| Problem description |
Look through the data below for the line with "That said, Tempest", and transcribe it exactly together with each line after it up to and including the line with "rather than as". Give nothing else.

| Extracted records |
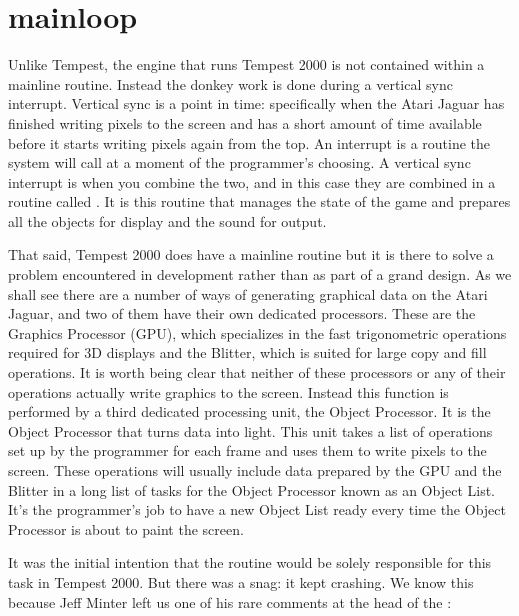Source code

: \chapter{mainloop} 
\label{sec:listing}
\lstset{style=68KStyle}
\lhead[tempest 2000]{}

Unlike Tempest, the engine that runs Tempest 2000 is not contained within a mainline routine. Instead
the donkey work is done during a vertical sync interrupt. Vertical sync is a point in time: specifically
when the Atari Jaguar has finished writing pixels to the screen and has a short amount of time available
before it starts writing pixels again from the top. An interrupt is a routine the system will call at a moment
of the programmer's choosing. A vertical sync interrupt is when you combine the two, and in this case they 
are combined in a routine called . It is this routine that manages the state of the game and prepares
all the objects for display and the sound for output.

That said, Tempest 2000 does have a mainline routine but it is there to solve a problem encountered in development
rather than as part of a grand design. As we shall see there are a number of ways of generating graphical data on the Atari
Jaguar, and two of them have their own dedicated processors. These are the Graphics Processor (GPU), which specializes
in the fast trigonometric operations required for 3D displays and the Blitter, which is suited for large copy and fill operations.
It is worth being clear that neither of these processors or any of their operations actually write graphics to the screen.
Instead this function is performed by a third dedicated processing unit, the Object Processor. It is the Object Processor 
that turns data into light. This unit takes a list of operations set up by the programmer for each frame and uses them to write
pixels to the screen. These operations will usually include data prepared by the GPU and the Blitter in a long list of tasks
for the Object Processor known as an Object List. It's the programmer's job to have a new Object List ready every time
the Object Processor is about to paint the screen. 

It was the initial intention that the  routine would be solely responsible for this task in Tempest 2000. 
But there was a snag: it kept crashing. We know this because Jeff Minter left us one of his rare comments at the head
of the :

| Solution below |
That said, Tempest 2000 does have a mainline routine but it is there to solve a problem encountered in development
rather than as part of a grand design. As we shall see there are a number of ways of generating graphical data on the Atari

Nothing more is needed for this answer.